Collected data:
^^^^^^^^

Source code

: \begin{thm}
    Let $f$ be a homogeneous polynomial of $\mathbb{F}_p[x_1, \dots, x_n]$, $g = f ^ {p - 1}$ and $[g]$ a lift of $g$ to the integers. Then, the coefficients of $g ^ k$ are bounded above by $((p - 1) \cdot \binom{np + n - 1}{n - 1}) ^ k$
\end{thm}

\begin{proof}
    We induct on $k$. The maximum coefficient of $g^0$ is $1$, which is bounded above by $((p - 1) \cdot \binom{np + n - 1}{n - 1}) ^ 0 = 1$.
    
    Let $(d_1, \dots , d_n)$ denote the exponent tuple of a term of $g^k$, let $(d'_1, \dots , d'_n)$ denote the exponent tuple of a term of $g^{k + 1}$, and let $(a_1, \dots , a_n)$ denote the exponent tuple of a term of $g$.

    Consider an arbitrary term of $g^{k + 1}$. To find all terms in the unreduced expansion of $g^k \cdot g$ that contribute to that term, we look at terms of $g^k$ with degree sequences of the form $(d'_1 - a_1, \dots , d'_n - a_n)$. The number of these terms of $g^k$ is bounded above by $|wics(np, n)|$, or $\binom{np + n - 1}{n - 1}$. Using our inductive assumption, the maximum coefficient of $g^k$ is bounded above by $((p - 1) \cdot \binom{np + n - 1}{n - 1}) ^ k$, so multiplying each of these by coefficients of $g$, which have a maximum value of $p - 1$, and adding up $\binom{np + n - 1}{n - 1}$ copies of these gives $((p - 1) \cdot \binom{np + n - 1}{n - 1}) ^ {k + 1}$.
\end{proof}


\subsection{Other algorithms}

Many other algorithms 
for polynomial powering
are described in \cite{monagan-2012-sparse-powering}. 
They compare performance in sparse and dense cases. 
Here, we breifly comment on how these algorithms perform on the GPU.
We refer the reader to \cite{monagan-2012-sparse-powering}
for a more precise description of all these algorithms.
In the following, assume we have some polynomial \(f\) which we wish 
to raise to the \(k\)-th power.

^^^^^^^^

Which lines hold the word "bounded"? Copy each of them from the records.

    Let $f$ be a homogeneous polynomial of $\mathbb{F}_p[x_1, \dots, x_n]$, $g = f ^ {p - 1}$ and $[g]$ a lift of $g$ to the integers. Then, the coefficients of $g ^ k$ are bounded above by $((p - 1) \cdot \binom{np + n - 1}{n - 1}) ^ k$
    We induct on $k$. The maximum coefficient of $g^0$ is $1$, which is bounded above by $((p - 1) \cdot \binom{np + n - 1}{n - 1}) ^ 0 = 1$.
    Consider an arbitrary term of $g^{k + 1}$. To find all terms in the unreduced expansion of $g^k \cdot g$ that contribute to that term, we look at terms of $g^k$ with degree sequences of the form $(d'_1 - a_1, \dots , d'_n - a_n)$. The number of these terms of $g^k$ is bounded above by $|wics(np, n)|$, or $\binom{np + n - 1}{n - 1}$. Using our inductive assumption, the maximum coefficient of $g^k$ is bounded above by $((p - 1) \cdot \binom{np + n - 1}{n - 1}) ^ k$, so multiplying each of these by coefficients of $g$, which have a maximum value of $p - 1$, and adding up $\binom{np + n - 1}{n - 1}$ copies of these gives $((p - 1) \cdot \binom{np + n - 1}{n - 1}) ^ {k + 1}$.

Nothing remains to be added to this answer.